Even where it is good it may still not be quite good enough. For example, as a result of my investigation into algorithms, I have a big code base that is not documented. I could have ChatGPT do it, and it will probably do a decent job. But I am reluctant to do it simply because I will have to do it in batches and I know it will generate the XML docs with minor inconsistencies that will bother me too much and I will feel compelled to change them. And I am not sure I want to spend hours editing a computer’s dry XML comments…
That said, even with the drawbacks, I have found ChatGPT to be a valuable resource. The ability to quickly ask basic questions and receive helpful answers beats any other methods available to us.
Interestingly, using ChatGPT stimulates me to think differently about the code I’m working with, making me more aware of the subtleties I need to consider. This reminds me of the way search engines have changed our thought processes. When formulating a question, we often anticipate the engine’s biases and consider how we need to flavor our search query to obtain what we need. We don’t look for “brick” we look for “brick movie”.

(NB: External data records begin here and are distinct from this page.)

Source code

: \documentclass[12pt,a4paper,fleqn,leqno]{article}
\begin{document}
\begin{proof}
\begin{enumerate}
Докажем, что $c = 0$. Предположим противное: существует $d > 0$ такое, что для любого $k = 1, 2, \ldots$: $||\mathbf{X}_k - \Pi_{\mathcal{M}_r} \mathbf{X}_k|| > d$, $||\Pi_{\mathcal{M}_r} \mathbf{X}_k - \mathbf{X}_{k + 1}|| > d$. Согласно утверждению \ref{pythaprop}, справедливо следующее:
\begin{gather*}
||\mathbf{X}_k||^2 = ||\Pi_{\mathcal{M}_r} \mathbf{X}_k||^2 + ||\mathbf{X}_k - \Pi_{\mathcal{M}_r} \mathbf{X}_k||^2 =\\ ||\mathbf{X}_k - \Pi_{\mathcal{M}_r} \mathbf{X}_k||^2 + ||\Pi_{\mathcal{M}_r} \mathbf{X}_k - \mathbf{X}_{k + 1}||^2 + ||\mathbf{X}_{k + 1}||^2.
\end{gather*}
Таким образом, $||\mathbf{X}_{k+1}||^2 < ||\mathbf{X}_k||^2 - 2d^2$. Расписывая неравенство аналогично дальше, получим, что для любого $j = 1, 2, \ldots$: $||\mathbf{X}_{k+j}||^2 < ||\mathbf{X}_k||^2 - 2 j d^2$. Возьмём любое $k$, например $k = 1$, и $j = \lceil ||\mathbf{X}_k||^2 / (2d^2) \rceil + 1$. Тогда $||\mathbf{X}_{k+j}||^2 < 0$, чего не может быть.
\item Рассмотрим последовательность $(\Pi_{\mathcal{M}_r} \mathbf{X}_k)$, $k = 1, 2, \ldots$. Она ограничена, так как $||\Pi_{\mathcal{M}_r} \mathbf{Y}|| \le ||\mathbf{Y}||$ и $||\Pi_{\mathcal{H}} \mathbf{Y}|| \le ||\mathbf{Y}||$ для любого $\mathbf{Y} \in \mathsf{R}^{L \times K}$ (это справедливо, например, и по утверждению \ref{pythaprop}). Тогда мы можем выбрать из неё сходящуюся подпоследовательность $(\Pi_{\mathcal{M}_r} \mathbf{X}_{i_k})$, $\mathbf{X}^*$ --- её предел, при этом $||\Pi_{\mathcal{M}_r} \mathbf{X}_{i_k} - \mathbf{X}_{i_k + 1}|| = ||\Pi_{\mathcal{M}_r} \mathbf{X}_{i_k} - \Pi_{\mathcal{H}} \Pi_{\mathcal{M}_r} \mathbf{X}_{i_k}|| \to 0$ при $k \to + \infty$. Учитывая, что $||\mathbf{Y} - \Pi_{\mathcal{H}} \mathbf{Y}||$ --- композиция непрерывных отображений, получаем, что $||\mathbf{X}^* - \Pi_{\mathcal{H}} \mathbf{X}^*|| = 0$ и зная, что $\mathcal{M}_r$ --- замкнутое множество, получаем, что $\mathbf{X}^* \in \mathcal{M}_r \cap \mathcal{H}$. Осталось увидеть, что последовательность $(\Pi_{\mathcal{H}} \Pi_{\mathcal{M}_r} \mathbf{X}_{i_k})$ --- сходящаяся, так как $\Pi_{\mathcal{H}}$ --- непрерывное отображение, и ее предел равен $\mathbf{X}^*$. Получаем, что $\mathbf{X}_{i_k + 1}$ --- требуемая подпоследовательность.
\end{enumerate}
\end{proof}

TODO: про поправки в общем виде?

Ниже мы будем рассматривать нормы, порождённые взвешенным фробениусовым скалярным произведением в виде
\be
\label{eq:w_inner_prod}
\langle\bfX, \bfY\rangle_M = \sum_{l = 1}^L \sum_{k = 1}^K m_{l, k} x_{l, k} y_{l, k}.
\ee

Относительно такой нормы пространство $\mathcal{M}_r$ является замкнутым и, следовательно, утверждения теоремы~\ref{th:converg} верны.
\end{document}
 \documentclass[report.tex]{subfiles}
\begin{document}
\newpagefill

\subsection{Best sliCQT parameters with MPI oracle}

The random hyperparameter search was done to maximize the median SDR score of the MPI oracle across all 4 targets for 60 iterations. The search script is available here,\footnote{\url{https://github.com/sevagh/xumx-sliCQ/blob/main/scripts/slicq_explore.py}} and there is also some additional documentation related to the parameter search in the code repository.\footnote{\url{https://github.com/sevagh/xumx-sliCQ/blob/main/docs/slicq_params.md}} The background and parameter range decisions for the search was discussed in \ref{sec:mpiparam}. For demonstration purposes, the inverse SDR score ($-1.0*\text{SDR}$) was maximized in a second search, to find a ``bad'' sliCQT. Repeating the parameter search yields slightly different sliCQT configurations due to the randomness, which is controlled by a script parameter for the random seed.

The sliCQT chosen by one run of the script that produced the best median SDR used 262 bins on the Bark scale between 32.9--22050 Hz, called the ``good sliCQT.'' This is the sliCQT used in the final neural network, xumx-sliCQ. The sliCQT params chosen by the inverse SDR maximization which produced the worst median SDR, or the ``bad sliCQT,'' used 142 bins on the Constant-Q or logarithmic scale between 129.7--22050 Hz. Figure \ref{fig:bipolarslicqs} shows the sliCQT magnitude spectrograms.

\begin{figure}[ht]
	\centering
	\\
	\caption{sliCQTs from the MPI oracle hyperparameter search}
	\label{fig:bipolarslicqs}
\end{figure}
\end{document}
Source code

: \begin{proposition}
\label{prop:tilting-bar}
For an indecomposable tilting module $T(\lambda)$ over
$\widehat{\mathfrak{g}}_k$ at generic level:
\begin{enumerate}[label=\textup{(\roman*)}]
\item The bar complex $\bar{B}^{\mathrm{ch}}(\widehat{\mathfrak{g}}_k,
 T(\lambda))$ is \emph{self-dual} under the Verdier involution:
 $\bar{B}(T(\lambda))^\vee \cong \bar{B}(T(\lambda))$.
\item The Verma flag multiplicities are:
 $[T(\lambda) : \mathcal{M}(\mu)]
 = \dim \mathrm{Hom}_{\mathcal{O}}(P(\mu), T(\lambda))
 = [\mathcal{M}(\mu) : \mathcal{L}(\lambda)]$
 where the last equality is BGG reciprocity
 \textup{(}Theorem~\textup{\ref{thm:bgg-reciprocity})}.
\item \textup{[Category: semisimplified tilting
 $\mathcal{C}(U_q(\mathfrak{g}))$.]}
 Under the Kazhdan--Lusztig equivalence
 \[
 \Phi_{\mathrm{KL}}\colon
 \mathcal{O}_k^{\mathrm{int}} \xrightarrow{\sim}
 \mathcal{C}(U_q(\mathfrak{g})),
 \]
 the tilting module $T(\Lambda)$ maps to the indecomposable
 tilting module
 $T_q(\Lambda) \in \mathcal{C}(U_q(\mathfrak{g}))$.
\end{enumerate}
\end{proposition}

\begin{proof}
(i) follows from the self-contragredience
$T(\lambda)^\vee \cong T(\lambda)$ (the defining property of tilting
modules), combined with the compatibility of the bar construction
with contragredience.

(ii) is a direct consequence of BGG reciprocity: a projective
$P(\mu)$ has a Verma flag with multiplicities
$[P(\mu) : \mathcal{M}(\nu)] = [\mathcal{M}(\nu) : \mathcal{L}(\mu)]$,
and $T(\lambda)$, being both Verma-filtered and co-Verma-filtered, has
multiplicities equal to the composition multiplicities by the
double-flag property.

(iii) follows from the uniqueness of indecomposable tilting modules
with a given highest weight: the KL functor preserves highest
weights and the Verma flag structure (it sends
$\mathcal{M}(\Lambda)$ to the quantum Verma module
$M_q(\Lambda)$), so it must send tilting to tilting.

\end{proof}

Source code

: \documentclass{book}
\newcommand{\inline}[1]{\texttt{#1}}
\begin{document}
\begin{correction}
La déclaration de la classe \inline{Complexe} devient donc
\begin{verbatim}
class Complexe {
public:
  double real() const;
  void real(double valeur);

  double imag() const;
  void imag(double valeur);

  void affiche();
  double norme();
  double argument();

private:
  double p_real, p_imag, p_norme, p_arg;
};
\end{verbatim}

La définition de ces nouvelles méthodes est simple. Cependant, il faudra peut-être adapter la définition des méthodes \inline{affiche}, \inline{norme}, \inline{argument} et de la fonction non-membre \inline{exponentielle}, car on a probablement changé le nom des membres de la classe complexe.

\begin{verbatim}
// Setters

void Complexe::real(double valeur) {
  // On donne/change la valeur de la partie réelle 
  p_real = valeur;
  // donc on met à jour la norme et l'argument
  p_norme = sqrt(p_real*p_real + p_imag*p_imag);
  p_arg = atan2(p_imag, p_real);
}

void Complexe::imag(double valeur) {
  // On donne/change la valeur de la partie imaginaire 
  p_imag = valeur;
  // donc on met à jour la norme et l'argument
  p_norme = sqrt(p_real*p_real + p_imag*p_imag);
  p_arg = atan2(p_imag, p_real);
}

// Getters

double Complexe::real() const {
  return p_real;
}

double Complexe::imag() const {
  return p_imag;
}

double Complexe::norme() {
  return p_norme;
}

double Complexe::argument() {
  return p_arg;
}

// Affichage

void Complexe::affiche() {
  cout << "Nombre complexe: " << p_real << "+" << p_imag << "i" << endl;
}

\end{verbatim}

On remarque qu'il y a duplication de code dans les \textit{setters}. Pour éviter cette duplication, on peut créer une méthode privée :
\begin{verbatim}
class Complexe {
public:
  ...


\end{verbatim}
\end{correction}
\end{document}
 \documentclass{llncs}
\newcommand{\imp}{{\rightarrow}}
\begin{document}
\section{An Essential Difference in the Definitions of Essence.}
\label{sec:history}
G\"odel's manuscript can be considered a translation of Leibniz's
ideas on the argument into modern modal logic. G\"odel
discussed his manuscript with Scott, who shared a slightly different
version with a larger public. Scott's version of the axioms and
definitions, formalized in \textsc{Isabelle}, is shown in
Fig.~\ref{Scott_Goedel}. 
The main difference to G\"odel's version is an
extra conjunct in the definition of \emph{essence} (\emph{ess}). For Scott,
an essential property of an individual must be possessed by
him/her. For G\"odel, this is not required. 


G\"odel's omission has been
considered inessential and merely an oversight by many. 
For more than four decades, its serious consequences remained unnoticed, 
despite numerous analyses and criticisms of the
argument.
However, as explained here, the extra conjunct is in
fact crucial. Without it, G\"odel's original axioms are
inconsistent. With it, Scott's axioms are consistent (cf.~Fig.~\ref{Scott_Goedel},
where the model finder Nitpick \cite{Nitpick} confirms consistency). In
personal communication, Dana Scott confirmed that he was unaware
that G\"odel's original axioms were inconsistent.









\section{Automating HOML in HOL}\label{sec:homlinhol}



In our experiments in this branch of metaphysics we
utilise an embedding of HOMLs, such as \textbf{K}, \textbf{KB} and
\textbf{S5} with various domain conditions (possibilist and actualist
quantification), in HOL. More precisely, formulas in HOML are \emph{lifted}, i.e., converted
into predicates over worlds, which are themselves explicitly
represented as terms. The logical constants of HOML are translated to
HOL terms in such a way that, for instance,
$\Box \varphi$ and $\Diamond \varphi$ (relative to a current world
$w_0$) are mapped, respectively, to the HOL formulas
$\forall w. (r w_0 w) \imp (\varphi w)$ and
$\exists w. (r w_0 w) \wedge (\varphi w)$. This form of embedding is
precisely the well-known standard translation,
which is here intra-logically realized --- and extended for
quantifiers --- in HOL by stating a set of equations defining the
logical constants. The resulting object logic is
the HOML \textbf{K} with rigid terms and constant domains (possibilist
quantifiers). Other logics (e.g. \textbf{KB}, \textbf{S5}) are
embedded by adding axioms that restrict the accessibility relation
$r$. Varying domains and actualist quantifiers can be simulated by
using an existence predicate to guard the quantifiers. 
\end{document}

While ChatGPT is particularly suitable to explore a topic such as data structures and algorithms, which is already abstract and has abundant resources available, I wonder how useful it would be in more hands-on, gooey domains like game development. And I’m not sure how helpful ChatGPT would be for beginners who don’t have the experience and thinking tools needed to analyze and interpret its responses.
I will continue to use ChatGPT where possible. If you haven’t already, I would recommend checking it out, but: buyer beware!